WITH front-line jobs expected to be on the chopping block as the state government brings down its budget in just over three weeks, almost $70 million has so far been set aside for the Fox Eradication Program - with no live captures to show for it.
As the public service braces for a tighter than tight budget, Environment Minister Brian Wightman said the government was committed to injecting a further $3.1 million a year to the $56.6 million 10-year eradication program established in 2007-2008.
"The Australian government has similarly recognised the serious threat that foxes pose to Tasmania and committed to support the Tasmanian fox eradication effort," Mr Wightman said.
"The Australian government provided $1 million in funding for the 2009-10 financial year.
"While I am not going to engage in speculation on the budget, I do believe it's important to continue to work to prevent fox populations from taking a foothold in Tasmania."
The Invasive Animals Co- operative Research Centre also provides funding to the program.
The program has 45 staff based across the state, which monitor signs of fox activity including spotlighting and scat surveys.
In the past week the program's new manager, former Queensland CIB detective Craig Elliott, said the baiting of foxes was the best way to help eradicate the pest.
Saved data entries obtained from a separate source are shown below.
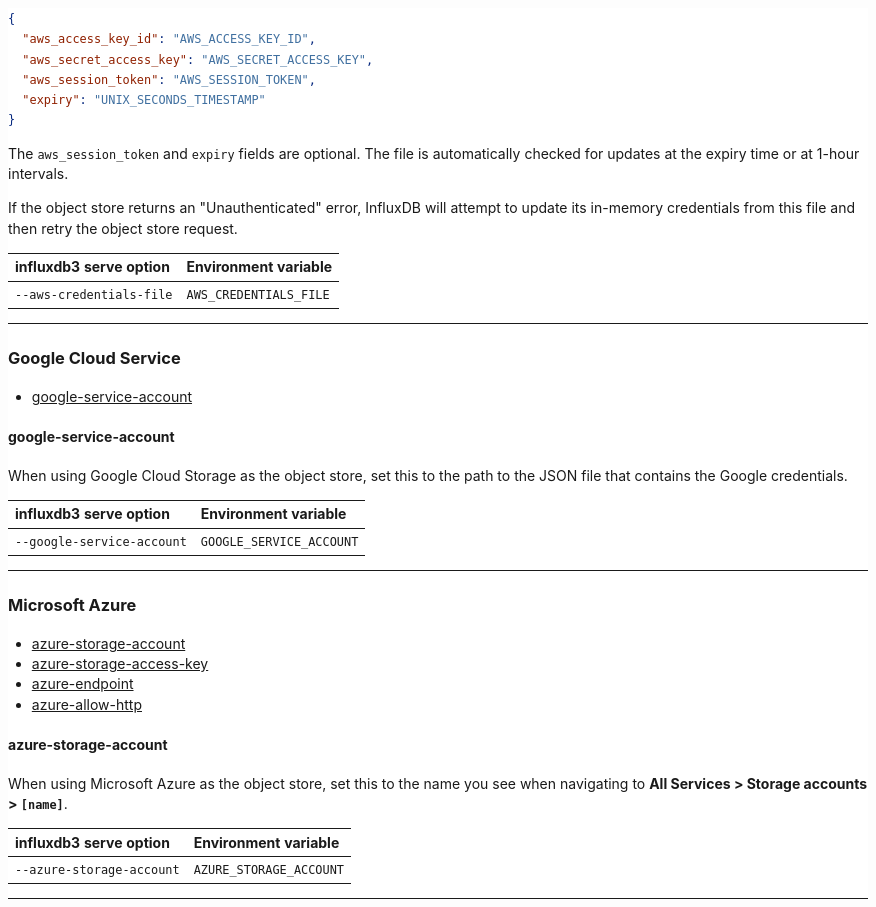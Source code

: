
 ```json { placeholders="AWS_(ACCESS_KEY_ID|SECRET_ACCESS_KEY|SESSION_TOKEN)|UNIX_SECONDS_TIMESTAMP" }
{
  "aws_access_key_id": "AWS_ACCESS_KEY_ID",
  "aws_secret_access_key": "AWS_SECRET_ACCESS_KEY",
  "aws_session_token": "AWS_SESSION_TOKEN",
  "expiry": "UNIX_SECONDS_TIMESTAMP"
}
```

The `aws_session_token` and `expiry` fields are optional.
The file is automatically checked for updates at the expiry time or at 1-hour
intervals.

If the object store returns an "Unauthenticated" error, InfluxDB will attempt to
update its in-memory credentials from this file and then retry the object store
request.

| influxdb3 serve option   | Environment variable   |
| :----------------------- | :--------------------- |
| `--aws-credentials-file` | `AWS_CREDENTIALS_FILE` |

---

### Google Cloud Service

- [google-service-account](#google-service-account)

#### google-service-account

When using Google Cloud Storage as the object store, set this to the path to the
JSON file that contains the Google credentials.

| influxdb3 serve option     | Environment variable     |
| :------------------------- | :----------------------- |
| `--google-service-account` | `GOOGLE_SERVICE_ACCOUNT` |

---

### Microsoft Azure

- [azure-storage-account](#azure-storage-account)
- [azure-storage-access-key](#azure-storage-access-key)
- [azure-endpoint](#azure-endpoint)
- [azure-allow-http](#azure-allow-http)

#### azure-storage-account

When using Microsoft Azure as the object store, set this to the name you see
when navigating to **All Services > Storage accounts > `[name]`**.

| influxdb3 serve option    | Environment variable    |
| :------------------------ | :---------------------- |
| `--azure-storage-account` | `AZURE_STORAGE_ACCOUNT` |

---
To date, the program has uncovered four carcasses, 57 independently confirmed scats containing fox DNA, two sets of footprints and independently confirmed blood.
"This indicates the presence of foxes in this state, and it's essential we do all we can to ensure fox numbers do not reach a level that would have major impacts on our agriculture and wildlife," Mr Wightman said.
He said the program also had the backing of the Parliament's public accounts committee, the Tasmanian Farmers and Graziers Association and the Tasmanian Conservation Trust.
A similar fox detection program was first established in 2002.
The Liberal opposition and the Greens were unavailable for comment last night.